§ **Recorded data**
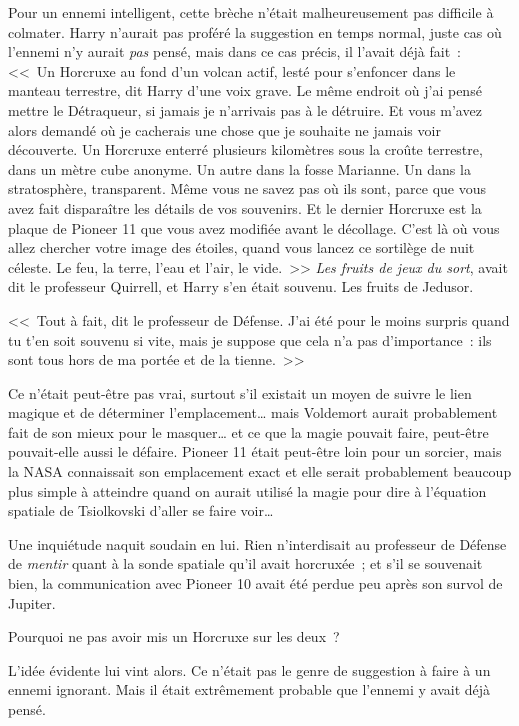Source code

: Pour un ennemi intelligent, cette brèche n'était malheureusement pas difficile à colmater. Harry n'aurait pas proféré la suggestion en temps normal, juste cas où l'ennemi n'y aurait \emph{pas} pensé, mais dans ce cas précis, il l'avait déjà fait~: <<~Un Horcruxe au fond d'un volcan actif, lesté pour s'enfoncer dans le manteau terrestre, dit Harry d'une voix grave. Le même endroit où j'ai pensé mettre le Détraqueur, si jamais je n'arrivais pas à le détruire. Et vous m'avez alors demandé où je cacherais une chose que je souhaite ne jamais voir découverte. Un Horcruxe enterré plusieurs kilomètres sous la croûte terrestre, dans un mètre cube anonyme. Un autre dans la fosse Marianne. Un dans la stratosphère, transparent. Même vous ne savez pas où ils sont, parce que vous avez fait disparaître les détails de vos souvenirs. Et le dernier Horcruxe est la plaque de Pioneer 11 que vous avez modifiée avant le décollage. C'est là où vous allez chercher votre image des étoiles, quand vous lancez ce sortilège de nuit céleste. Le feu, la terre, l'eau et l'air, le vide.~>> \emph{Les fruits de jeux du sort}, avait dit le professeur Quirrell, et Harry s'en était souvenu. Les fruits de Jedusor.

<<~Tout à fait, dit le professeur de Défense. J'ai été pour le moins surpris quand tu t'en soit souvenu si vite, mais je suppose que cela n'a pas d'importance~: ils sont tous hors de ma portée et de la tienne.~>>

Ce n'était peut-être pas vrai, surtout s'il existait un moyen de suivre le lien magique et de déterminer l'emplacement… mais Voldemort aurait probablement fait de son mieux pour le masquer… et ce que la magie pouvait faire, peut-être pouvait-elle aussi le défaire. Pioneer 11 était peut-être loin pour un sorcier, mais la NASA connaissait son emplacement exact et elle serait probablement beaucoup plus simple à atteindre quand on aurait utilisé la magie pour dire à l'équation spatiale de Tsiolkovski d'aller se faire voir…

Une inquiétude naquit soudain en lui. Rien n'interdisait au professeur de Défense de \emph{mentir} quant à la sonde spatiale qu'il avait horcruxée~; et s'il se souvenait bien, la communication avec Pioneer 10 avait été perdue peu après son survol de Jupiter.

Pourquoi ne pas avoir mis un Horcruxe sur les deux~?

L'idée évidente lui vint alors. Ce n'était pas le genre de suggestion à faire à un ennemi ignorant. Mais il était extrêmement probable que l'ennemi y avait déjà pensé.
--
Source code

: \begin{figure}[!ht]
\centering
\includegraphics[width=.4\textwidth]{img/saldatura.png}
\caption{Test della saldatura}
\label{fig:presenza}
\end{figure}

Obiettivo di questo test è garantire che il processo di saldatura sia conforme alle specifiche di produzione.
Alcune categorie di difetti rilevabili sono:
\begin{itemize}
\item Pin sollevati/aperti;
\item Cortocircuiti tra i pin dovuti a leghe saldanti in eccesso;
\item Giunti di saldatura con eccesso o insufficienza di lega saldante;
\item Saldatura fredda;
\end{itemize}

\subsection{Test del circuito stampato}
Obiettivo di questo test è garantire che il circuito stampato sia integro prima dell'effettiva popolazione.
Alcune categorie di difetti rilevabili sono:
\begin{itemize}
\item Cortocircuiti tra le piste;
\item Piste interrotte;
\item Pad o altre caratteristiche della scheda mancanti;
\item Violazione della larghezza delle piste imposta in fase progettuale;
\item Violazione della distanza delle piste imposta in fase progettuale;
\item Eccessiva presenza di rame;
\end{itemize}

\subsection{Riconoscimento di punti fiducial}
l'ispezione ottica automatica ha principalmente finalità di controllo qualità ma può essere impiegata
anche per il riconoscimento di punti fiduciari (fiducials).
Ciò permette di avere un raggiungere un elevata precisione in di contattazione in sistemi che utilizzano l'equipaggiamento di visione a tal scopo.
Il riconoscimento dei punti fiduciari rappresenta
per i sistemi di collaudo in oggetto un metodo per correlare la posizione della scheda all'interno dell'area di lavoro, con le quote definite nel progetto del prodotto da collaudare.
==
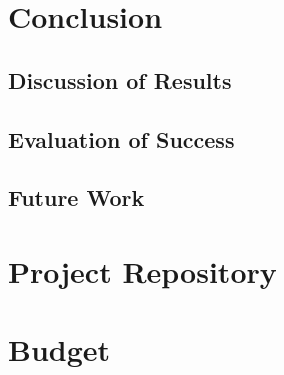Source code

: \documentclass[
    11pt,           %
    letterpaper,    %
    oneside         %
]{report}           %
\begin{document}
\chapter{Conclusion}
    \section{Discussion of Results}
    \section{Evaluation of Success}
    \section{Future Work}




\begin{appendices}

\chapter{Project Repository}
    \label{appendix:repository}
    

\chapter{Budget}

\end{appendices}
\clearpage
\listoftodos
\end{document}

§ **Instructions for the task**
Copy the lines above exactly. Start with the line containing "Il riconoscimento dei", end with the line containing "per i sistemi", and include both.

§ **Answer**
Il riconoscimento dei punti fiduciari rappresenta
per i sistemi di collaudo in oggetto un metodo per correlare la posizione della scheda all'interno dell'area di lavoro, con le quote definite nel progetto del prodotto da collaudare.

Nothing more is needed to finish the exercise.